Mulder grimaced, his hand hovering over the mouse. It was tempting simply to dump both offers straight into the recycle bin, but it was also true that time was running out for him to make a decision on his own future. When Sam started school he would need to get back to work full-time. With a sigh, he clicked to print out both messages and deferred the decision. There was no harm in looking at them, after all.

He closed the e-mail program and was just about to open WordPerfect when the telephone rang. Scully? He made a dive for the phone before the answering machine could pick up.


There was silence, followed by a couple of clicks, and the dialing tone returned. Mulder stared at the handset for a moment and put it down again. Almost at once it rang again, and he snatched it up. "Mulder - " Two more clicks, and the dialing tone.

What the ...? He put the receiver down again and stared at it fixedly for a moment, but now it was silent. Mulder went over to the window and lifted the edge of the curtain, peering out.

Across the road, standing underneath a streetlight, was his informant. The man was staring up at the window patiently.

Great, just great. Now what was he supposed to do? He couldn't leave Sam in the apartment on his own, and it was patently obvious that the man was not going to come up here again. For a moment he stared out of the window in frustration, then he swore softly and headed back to the phone and dialed the number of the Li family upstairs. He'd looked after Li Weng often enough that Mrs. Li surely wouldn't mind keeping an eye on Sam for five minutes.

When Mulder finally ran out into the street, the other man was looking considerably less patient and had switched positions to a handy bush by the side of the entrance.

"You took your time," he commented sourly.

Mulder was so frustrated by this time that he nearly took a swing at him. "In case it's escaped your notice, I have a three-year-old son," he snapped. "Babysitters aren't just crawling out of the ether, you know."

"Spare me your personal problems," was the curt response, and Mulder lost his temper.

"Fuck this." He turned around and was heading back up the steps, when the other man's voice pulled him up short.

"I'm surprised at you - your level of commitment seems to have diminished. I would have expected you to be working harder on the information I gave you."

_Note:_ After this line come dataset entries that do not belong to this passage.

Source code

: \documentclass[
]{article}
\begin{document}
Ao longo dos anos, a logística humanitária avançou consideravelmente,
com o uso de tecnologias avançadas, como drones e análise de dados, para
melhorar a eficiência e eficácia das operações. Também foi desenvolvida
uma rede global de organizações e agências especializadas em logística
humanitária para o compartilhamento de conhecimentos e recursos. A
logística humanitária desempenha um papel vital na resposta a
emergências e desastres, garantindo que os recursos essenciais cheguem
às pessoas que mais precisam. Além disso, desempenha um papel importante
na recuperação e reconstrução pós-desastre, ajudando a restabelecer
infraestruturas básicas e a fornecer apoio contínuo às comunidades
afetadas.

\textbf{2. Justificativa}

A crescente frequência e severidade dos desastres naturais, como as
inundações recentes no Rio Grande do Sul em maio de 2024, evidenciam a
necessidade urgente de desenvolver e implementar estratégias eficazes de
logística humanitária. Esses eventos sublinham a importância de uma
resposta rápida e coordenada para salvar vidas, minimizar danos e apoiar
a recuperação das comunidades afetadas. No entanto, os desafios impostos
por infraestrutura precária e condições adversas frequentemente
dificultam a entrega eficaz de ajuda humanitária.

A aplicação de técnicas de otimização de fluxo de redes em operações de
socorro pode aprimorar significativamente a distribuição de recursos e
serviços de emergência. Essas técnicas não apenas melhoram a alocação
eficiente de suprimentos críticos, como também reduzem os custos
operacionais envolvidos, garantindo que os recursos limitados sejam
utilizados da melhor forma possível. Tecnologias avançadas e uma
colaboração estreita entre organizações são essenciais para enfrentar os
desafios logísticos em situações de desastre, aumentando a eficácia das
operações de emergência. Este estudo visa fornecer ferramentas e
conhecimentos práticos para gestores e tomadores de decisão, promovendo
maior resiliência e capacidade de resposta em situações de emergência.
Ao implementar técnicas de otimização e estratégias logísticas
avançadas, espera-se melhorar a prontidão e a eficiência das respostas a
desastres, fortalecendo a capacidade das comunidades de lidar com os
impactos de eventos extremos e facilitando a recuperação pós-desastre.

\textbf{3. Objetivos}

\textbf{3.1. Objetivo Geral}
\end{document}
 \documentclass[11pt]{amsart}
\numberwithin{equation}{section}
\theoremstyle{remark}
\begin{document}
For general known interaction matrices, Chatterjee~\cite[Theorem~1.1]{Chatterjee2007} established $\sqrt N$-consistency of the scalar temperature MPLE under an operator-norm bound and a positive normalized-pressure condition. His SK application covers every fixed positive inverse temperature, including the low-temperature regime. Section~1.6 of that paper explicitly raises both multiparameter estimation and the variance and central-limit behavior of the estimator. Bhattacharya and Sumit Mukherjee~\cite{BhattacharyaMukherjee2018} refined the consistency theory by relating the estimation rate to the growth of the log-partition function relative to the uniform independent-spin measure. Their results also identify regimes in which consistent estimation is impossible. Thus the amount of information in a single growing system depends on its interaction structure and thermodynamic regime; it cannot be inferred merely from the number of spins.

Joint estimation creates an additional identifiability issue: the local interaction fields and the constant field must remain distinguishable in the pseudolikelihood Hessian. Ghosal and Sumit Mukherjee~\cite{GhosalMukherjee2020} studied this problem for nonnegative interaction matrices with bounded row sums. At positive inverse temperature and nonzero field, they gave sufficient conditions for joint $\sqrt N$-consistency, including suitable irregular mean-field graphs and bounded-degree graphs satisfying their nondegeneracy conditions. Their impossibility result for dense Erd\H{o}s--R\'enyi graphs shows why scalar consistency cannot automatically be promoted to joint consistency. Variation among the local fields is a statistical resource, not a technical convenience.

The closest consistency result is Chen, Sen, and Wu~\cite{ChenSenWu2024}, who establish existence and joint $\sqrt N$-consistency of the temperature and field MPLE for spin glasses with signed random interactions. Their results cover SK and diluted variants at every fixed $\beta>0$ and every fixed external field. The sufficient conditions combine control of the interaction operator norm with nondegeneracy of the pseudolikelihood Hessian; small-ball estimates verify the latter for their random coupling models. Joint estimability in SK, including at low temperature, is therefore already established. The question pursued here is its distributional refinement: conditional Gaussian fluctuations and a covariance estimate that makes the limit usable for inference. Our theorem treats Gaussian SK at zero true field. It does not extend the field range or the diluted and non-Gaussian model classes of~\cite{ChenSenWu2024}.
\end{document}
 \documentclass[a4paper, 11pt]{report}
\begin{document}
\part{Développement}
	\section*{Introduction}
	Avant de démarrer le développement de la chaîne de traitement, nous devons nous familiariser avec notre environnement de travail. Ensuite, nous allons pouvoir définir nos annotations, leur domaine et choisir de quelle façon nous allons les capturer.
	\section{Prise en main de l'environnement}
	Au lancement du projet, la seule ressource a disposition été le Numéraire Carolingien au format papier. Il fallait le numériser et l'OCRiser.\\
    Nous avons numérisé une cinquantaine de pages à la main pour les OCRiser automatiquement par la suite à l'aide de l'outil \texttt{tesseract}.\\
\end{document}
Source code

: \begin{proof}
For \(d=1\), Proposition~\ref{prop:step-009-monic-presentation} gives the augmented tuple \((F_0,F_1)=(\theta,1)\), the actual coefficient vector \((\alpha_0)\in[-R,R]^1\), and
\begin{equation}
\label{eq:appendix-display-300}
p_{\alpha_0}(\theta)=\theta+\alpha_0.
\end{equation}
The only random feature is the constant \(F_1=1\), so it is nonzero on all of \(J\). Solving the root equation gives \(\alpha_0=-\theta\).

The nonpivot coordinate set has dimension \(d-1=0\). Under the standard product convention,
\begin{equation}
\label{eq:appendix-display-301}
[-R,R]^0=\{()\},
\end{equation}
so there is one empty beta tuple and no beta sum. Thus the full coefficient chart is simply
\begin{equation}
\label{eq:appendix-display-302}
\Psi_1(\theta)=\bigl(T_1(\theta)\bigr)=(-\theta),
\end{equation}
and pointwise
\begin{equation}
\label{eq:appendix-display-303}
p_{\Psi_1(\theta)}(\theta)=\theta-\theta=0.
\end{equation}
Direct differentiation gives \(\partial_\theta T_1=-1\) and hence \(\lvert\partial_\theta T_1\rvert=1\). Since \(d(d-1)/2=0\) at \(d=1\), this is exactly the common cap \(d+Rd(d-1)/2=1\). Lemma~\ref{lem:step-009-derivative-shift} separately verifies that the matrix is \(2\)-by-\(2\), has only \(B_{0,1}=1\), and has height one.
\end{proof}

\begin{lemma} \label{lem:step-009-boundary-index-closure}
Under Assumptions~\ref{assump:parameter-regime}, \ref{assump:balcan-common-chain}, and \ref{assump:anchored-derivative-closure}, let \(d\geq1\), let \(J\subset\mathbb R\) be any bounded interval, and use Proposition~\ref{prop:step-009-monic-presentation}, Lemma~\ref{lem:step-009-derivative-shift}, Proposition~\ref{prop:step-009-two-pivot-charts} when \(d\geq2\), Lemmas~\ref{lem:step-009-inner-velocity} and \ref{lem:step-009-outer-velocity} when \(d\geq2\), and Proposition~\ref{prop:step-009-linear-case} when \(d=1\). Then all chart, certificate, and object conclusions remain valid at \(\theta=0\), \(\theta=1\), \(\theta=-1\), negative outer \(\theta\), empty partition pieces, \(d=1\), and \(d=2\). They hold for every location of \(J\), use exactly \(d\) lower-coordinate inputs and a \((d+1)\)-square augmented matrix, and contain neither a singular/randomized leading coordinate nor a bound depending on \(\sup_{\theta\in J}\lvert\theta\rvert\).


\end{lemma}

Mulder swung back to face him. "My "level of commitment" as you call it, is directly commensurate to the amount of disruption it creates for my son," he retorted angrily. "I'm sorry if that causes problems for you! If it's such a big deal, I suggest you find some other dumb bastard to do your donkey work - otherwise you'll just have to wait until I have a chance to look into things on my own time. Besides, it's not like you gave me much to work with in the first place."

"Under the circumstances, I've given you all I can," the man told him heavily.

Mulder laughed humorlessly. "A news report?"

"And where has it led you?"

"It hasn't led *me* anywhere. It led Scully and her partner to a dead man."

The man nodded. "Just so."

Mulder opened his mouth to speak - and paused. There had been a curious emphasis on those two words. "Who is Dr. Berube and why is he dead?" he demanded bluntly.

"Berube worked on the Human Genome Project," the other man replied. He looked thoughtfully into the distance for a moment. "It's a noble and worthy endeavor, Mr. Mulder, an attempt to map every gene in the human body. Thousands of scientists are involved in it."

"So what was so special about this particular scientist that he deserved to die, and only days after his car had been stolen?"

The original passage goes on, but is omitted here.